Data supplied
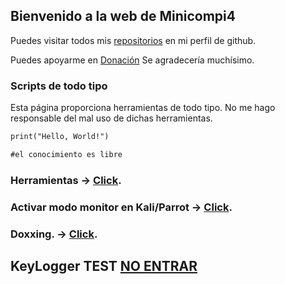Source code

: ## Bienvenido a la web de Minicompi4

Puedes visitar todos mis [repositorios](https://github.com/Minicompi4) en mi perfil de github.

Puedes apoyarme en [Donación](https://www.paypal.com/paypalme/minicompi4) Se agradecería muchísimo.

### Scripts de todo tipo

Esta página proporciona herramientas de todo tipo. No me hago responsable del mal uso de dichas herramientas.

```markdown
print("Hello, World!")

#el conocimiento es libre

```

### Herramientas -> [Click](https://minicompi4.github.io/scripts).


### Activar modo monitor en Kali/Parrot -> [Click](https://minicompi4.github.io/monitor).


### Doxxing. -> [Click](https://minicompi4.github.io/doxxing).


## KeyLogger TEST [NO ENTRAR](https://minicompi4.github.io/testkeylogger)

Work required
Nothing should appear in the answer except the lines from the one containing "### Activar modo" to the end of the data above, reproduced exactly.

Reply
### Activar modo monitor en Kali/Parrot -> [Click](https://minicompi4.github.io/monitor).


### Doxxing. -> [Click](https://minicompi4.github.io/doxxing).


## KeyLogger TEST [NO ENTRAR](https://minicompi4.github.io/testkeylogger)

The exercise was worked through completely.